From OhMy News
Director Michael Winterbottom has taken an option on “Murder in Samarkand,” the forthcoming book by Craig Murray, a former ambassador to Uzbekistan, detailing his dismissal in October 2004 “after exposing appalling human rights abuses by the U.S.-funded regime of President Islam Karimov,” according to the publisher.
Winterbottom’s most recent film “The Road to Guantanamo” won the Golden Berlin Bear at the Berlin Film Festival and will soon be shown in the U.K. on Channel 4 television. The new film could take at least a year to develop.
As reported in the Times Online, Murray has no objection to being portrayed in the film by Steve Coogan, better known as a comedian. “There are elements of dark comedy in the story,” says Murray, “and Steve Coogan has shown that he has quite a dramatic range.”
The book is scheduled for publication in June but has not been cleared by the Foreign Office. As reported by Blairwatch, Murray has listed some of the changes made in a version that might have been cleared. These include removing a report on GCHQ telephone intercepts, and making it clear that there is dispute over a reference to Research Analysts being “in tears over pressure brought over claims of Iraqi WMD.”
Richard Stagg, Director General Corporate Affairs, has written to Murray showing four areas of legal reasons to prevent publication. These are defamation, breach of confidence, Crown Copyright and the Official Secrets Act. In a letter of Feb. 9, Murray asks for the passages thought to be defamatory to be identified. Murray repeats his readiness to alter the text.
“The only point still at dispute, is that I have in the text that a member of Research Analysts told me that people in that Department were in tears over pressure put on them to go along with claims of Iraqi WMD. You tell me that the officer, still in your employ, now denies telling me this. I have noted in the book that I say he told me this, and he apparently says he did not tell me this. People can draw their own conclusions. I cannot see why this is such a huge problem for you, or would lead you to want to ban a book.”

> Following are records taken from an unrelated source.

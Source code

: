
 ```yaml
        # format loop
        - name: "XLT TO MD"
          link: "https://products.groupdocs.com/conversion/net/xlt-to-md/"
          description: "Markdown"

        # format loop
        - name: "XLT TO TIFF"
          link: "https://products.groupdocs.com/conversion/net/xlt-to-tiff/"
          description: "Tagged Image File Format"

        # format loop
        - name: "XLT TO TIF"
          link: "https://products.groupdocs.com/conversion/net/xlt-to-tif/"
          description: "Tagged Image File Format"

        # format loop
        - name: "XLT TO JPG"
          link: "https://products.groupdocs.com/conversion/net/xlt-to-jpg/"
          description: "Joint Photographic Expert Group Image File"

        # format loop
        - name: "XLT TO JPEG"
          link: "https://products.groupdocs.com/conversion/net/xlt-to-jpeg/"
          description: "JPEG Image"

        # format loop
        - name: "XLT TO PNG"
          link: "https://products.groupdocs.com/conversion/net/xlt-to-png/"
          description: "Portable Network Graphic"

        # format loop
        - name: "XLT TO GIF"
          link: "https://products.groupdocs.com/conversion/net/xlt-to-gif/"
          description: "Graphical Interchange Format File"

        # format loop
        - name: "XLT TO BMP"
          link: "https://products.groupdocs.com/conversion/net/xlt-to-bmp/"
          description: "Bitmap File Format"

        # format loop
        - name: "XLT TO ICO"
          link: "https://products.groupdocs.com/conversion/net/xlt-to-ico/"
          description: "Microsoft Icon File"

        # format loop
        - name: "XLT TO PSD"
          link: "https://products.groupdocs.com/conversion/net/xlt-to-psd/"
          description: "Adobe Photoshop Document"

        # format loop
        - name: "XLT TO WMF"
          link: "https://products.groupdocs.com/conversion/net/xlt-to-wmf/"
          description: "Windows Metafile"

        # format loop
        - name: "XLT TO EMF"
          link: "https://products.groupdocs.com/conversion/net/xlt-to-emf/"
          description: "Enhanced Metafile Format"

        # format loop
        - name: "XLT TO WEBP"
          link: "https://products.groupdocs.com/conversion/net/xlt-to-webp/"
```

Murray then asks why Crown Copyright issues would be any different from the recent memoirs by former British Ambassador to the U.S. Christopher Meyer.
The letter concludes: “Finally, you threaten me with the Official Secrets Act. I am confident I am not breaking it. And if you really want to ask a jury of twelve honest citizens to send me to prison for campaigning against torture, good luck to you.”
Action under the Official Secrets Act may follow publication in June. However, the case on the Al Jazeera memo has been very slow to get to court and no action has been taken against Peter Kilfoyle MP. As reported by Guy Adams in The Independent, Murray is ready for a legal case and would call Foreign Secretary Jack Straw as a witness. In an interview with The Bookseller he said he has “proof that the Government has been obtaining intelligence from torture, and that Jack Straw approved it.”
Any legal action would be taken as there is growing concern about the legality of U.K. government policy and support for the U.S.
In a related story, Dr. John Sentamu, Archbishop of York and formerly a High Court judge in Uganda who fled during the regime of Idi Amin, has called for Guantanamo to be closed. He objects to Tony Blair’s description of Guantanamo as an “anomaly.”
Dr. Sentamu said: “By declaring ‘war on terror’ President Bush is perversely applying the rules of engagement that apply in a war situation. But the prisoners are not being regularly visited by the Red Cross or Red Crescent, which is required by the Geneva Convention. They were not even allowed to be interviewed by the U.N. human rights group.
“In Uganda President Amin did something similar: he did not imprison suspects because he knew that in prison, the law would apply to them so he created special places to keep them. If the Guantanamo Bay detainees were on American soil the law would apply. This is a breach of international law and a blight on the conscience of America.”
Former foreign secretary Sir Malcolm Rifkind recently wrote in the Spectator: “As the use of extraordinary rendition has increased enormously since 2001, the obvious explanation is that the Americans have used British airports and airspace but have stopped requesting permission, and the British authorities have acquiesced. If he wants to clear the matter up, all that Mr. Straw needs to do is ask the United States for an assurance that from now on, no CIA flights landing or refueling at British airports will carry kidnapped prisoners.”
Last weekend an editorial in the Sunday Times concluded “The United States betrays its founding principles if it condones torture. Mr. Bush and Tony Blair shrug off the criticism at home but fail to address the international damage done. We are peppering ourselves with buckshot.”